[Exercise brief]:
Print nothing beyond the line with "<a name='T-StretchCeilings-UI-Views-EmployeesForm'></a>": every line from the beginning of the data up to it, that line included, and no pictures.

Data excerpts:
········

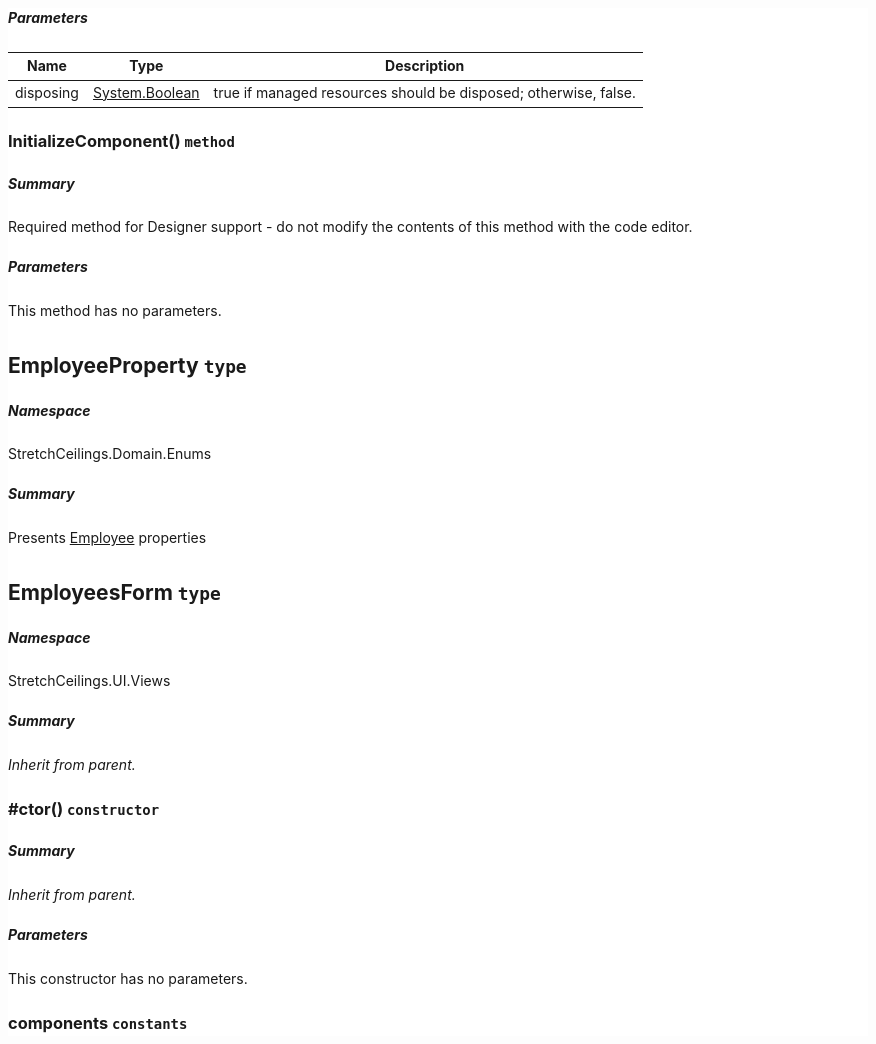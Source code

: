 ##### Parameters

| Name | Type | Description |
| ---- | ---- | ----------- |
| disposing | [System.Boolean](http://msdn.microsoft.com/query/dev14.query?appId=Dev14IDEF1&l=EN-US&k=k:System.Boolean 'System.Boolean') | true if managed resources should be disposed; otherwise, false. |

<a name='M-StretchCeilings-UI-Views-EmployeeForm-InitializeComponent'></a>
### InitializeComponent() `method`

##### Summary

Required method for Designer support - do not modify
the contents of this method with the code editor.

##### Parameters

This method has no parameters.

<a name='T-StretchCeilings-Domain-Enums-EmployeeProperty'></a>
## EmployeeProperty `type`

##### Namespace

StretchCeilings.Domain.Enums

##### Summary

Presents [Employee](#T-StretchCeilings-Domain-Models-Employee 'StretchCeilings.Domain.Models.Employee') properties

<a name='T-StretchCeilings-UI-Views-EmployeesForm'></a>
## EmployeesForm `type`

##### Namespace

StretchCeilings.UI.Views

##### Summary

*Inherit from parent.*

<a name='M-StretchCeilings-UI-Views-EmployeesForm-#ctor-StretchCeilings-UI-Views-Enums-FormState-'></a>
### #ctor() `constructor`

##### Summary

*Inherit from parent.*

##### Parameters

This constructor has no parameters.

<a name='F-StretchCeilings-UI-Views-EmployeesForm-components'></a>
### components `constants`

········

[Result of the task]:
Source code

: ##### Parameters

| Name | Type | Description |
| ---- | ---- | ----------- |
| disposing | [System.Boolean](http://msdn.microsoft.com/query/dev14.query?appId=Dev14IDEF1&l=EN-US&k=k:System.Boolean 'System.Boolean') | true if managed resources should be disposed; otherwise, false. |

<a name='M-StretchCeilings-UI-Views-EmployeeForm-InitializeComponent'></a>
### InitializeComponent() `method`

##### Summary

Required method for Designer support - do not modify
the contents of this method with the code editor.

##### Parameters

This method has no parameters.

<a name='T-StretchCeilings-Domain-Enums-EmployeeProperty'></a>
## EmployeeProperty `type`

##### Namespace

StretchCeilings.Domain.Enums

##### Summary

Presents [Employee](#T-StretchCeilings-Domain-Models-Employee 'StretchCeilings.Domain.Models.Employee') properties

<a name='T-StretchCeilings-UI-Views-EmployeesForm'></a>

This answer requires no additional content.